Release date: May 10th 2016
Everyone wants to be someone.
Layla Harrison wants to leave her beach-bum days for digs behind a reporter’s desk. Aster Amirpour wants to scream at the next casting director who tells her “we need ethnic but not your kind of ethnic.” Tommy Phillips dreams of buying a twelve-string guitar and using it to shred his way back into his famous absentee dad’s life.
But Madison Brooks took destiny and made it her bitch a long time ago.
She’s Hollywood’s hottest starlet, and the things she did to become the name on everyone’s lips are merely a stain on the pavement, ground beneath her Louboutin heel.
That is, until Layla, Aster, and Tommy find themselves with a VIP invite to the glamorous and gritty world of Los Angeles’s nightlife and lured into a high-stakes competition where Madison Brooks is the target. Just as their hopes begin to gleam like stars through the California smog, Madison Brooks goes missing. . . . And all of their hopes are blacked out in the haze of their lies.
I have to admit, I was a little nervous going in to this book. It seemed like it would be a mix of Gossip Girl, Pretty Little Liars, and even The Apprentice, none of which I’ve been a huge fan of, so all three together made me have some doubts. But I surprisingly got sucked into this story so fast and I enjoyed the fast-pace and the characters.

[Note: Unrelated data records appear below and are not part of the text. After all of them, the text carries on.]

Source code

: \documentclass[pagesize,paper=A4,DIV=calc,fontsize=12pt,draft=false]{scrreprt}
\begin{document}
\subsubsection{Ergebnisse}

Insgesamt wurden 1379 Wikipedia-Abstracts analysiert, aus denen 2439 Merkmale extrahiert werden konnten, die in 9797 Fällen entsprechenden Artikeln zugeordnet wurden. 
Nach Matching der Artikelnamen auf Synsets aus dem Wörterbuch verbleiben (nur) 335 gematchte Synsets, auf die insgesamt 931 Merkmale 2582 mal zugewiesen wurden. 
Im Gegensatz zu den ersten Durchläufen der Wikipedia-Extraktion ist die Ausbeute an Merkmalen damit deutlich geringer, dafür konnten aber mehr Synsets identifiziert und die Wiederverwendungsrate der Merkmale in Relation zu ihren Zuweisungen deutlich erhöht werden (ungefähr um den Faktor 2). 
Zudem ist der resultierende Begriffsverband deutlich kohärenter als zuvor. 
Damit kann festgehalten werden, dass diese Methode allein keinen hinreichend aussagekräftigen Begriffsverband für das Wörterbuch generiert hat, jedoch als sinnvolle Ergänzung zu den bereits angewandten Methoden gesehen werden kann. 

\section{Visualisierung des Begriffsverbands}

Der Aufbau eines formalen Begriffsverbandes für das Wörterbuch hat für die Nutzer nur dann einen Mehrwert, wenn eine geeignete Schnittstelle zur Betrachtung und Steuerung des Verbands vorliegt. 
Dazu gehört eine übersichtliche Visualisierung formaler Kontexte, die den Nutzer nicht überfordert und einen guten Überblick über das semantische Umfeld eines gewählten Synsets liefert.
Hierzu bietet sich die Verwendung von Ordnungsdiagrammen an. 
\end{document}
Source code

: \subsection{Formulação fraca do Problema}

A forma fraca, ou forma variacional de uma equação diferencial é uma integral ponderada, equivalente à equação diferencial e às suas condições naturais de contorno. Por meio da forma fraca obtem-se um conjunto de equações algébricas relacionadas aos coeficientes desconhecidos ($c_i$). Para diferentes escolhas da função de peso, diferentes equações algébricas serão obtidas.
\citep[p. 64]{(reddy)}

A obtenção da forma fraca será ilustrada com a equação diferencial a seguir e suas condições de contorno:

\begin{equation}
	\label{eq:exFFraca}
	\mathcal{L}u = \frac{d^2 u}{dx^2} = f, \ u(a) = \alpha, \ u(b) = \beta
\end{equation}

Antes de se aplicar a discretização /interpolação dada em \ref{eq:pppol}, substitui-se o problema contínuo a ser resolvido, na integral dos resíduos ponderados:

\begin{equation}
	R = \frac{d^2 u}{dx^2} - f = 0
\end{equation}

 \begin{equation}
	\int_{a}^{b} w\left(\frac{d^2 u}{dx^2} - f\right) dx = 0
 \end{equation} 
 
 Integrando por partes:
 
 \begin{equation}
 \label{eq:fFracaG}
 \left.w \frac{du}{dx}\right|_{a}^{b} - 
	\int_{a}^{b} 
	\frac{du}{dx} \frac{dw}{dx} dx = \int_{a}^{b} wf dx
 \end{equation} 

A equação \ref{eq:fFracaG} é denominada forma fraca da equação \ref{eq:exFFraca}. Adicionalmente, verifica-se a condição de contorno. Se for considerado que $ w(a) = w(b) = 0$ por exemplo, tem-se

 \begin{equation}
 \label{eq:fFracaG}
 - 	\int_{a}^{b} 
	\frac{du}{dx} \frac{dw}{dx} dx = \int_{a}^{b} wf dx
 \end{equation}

The book was told in four separate POVs that all had very distinctive voices so it was easy to tell who was who. Madison Brooks was the girl who’d already made it, the actress, the girl who already had it all so she had it all to lose. Layla was the reporter who wanted to make a name for herself and exposing celebrities was her way to do it. Tommy was the boy from a small town who’d moved to Hollywood for his music and impress a father who didn’t know he existed. Aster was the girl who wanted to defy family tradition and become an actress. Layla, Tommy, and Aster were among the ones chosen to compete in Ira Redman’s competition. Promote your assigned club, make money, stay in the competition. Don’t and you’re out. I could see the draw for each of the three of them. It meant a lot of connections and a lot of money.
Out of the three competitors, Tommy was my favourite. He was the one I felt I connected to the most, maybe because he seemed the most sincere or maybe the most naive about celebrity life. He also seemed the most honest out of them all. Aster was probably my least favourite. She seemed like the type that would do whatever it took to get what she wanted and it just rubbed me the wrong way. Layla was in between the two. There were times I really liked her and wanted her to succeed but there were other times I felt like she had the potential to be just as cutthroat as Aster. Madison was the one who surprised me the most. I felt the most intrigued by her, the mystery from her past, her struggle to play the fame game, to remain relevant.
The competition was a lot of fun to read. It was interesting to see the ideas the characters would come up with and it was impossible not to play along in my head, who was better, who would fail, who should be cut, come up with better ideas. It was a pretty quick read, most of the book set within the competition and getting to know the three competitors, but around the 65% mark the mystery that happened in the prologue really set in and it started to become twist after twist. By that point I was really absorbed and I just kept reading without looking at the number of pages that were left so when I got to the end, I was surprised that I’d read it so fast.
It did a great job setting up the characters and the mystery for the next book. I am definitely going to keep going with the series.
*I received a copy of this book from the publisher in exchange for an honest review.